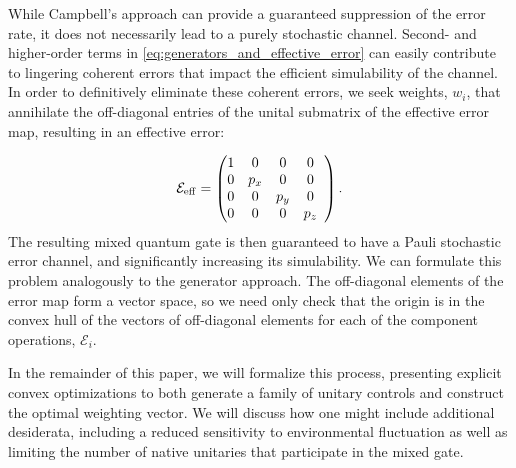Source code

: \documentclass[aps,nofootinbib,pra,notitlepage,twocolumn]{revtex4-1}
\begin{document}
While Campbell's approach can provide a guaranteed suppression of the error rate, it does not necessarily lead to a purely stochastic channel. Second- and higher-order terms in \eqref{eq:generators_and_effective_error} can easily contribute to lingering coherent errors that impact the efficient simulability of the channel. In order to definitively eliminate these coherent errors, we seek weights, $w_i$, that annihilate the off-diagonal entries of the unital submatrix of the effective error map, resulting in an effective error:

\begin{equation}
	\mathcal{E}_{\rm{eff}} = 
	\left(\begin{array}{@{}ccccc@{}}
		1 & 0 & 0 & 0 \\ 
    	0 &  p_x & 0 & 0 \\
		0 & 0 &  p_y & 0\\
		0 & 0 & 0 &  p_z\\
	\end{array} 	
	\right).
\end{equation}
The resulting mixed quantum gate is then guaranteed to have a Pauli stochastic error channel, and significantly increasing its simulability. We can formulate this problem analogously to the generator approach. The off-diagonal elements of the error map form a vector space, so we need only check that the origin is in the convex hull of the vectors of off-diagonal elements for each of the component operations, $\mathcal{E}_i$. 

In the remainder of this paper, we will formalize this process, presenting explicit convex optimizations to both generate a family of unitary controls and construct the optimal weighting vector. We will discuss how one might include additional desiderata, including a reduced sensitivity to environmental fluctuation as well as limiting the number of native unitaries that participate in the mixed gate. 
\end{document}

▶ [What the task asks] Reproduce the listing exactly, but keep its images out of the copy.

▶ [Answer to this problem]
Source code

: \documentclass[aps,nofootinbib,pra,notitlepage,twocolumn]{revtex4-1}
\begin{document}
While Campbell's approach can provide a guaranteed suppression of the error rate, it does not necessarily lead to a purely stochastic channel. Second- and higher-order terms in \eqref{eq:generators_and_effective_error} can easily contribute to lingering coherent errors that impact the efficient simulability of the channel. In order to definitively eliminate these coherent errors, we seek weights, $w_i$, that annihilate the off-diagonal entries of the unital submatrix of the effective error map, resulting in an effective error:

\begin{equation}
	\mathcal{E}_{\rm{eff}} = 
	\left(\begin{array}{@{}ccccc@{}}
		1 & 0 & 0 & 0 \\ 
    	0 &  p_x & 0 & 0 \\
		0 & 0 &  p_y & 0\\
		0 & 0 & 0 &  p_z\\
	\end{array} 	
	\right).
\end{equation}
The resulting mixed quantum gate is then guaranteed to have a Pauli stochastic error channel, and significantly increasing its simulability. We can formulate this problem analogously to the generator approach. The off-diagonal elements of the error map form a vector space, so we need only check that the origin is in the convex hull of the vectors of off-diagonal elements for each of the component operations, $\mathcal{E}_i$. 

In the remainder of this paper, we will formalize this process, presenting explicit convex optimizations to both generate a family of unitary controls and construct the optimal weighting vector. We will discuss how one might include additional desiderata, including a reduced sensitivity to environmental fluctuation as well as limiting the number of native unitaries that participate in the mixed gate. 
\end{document}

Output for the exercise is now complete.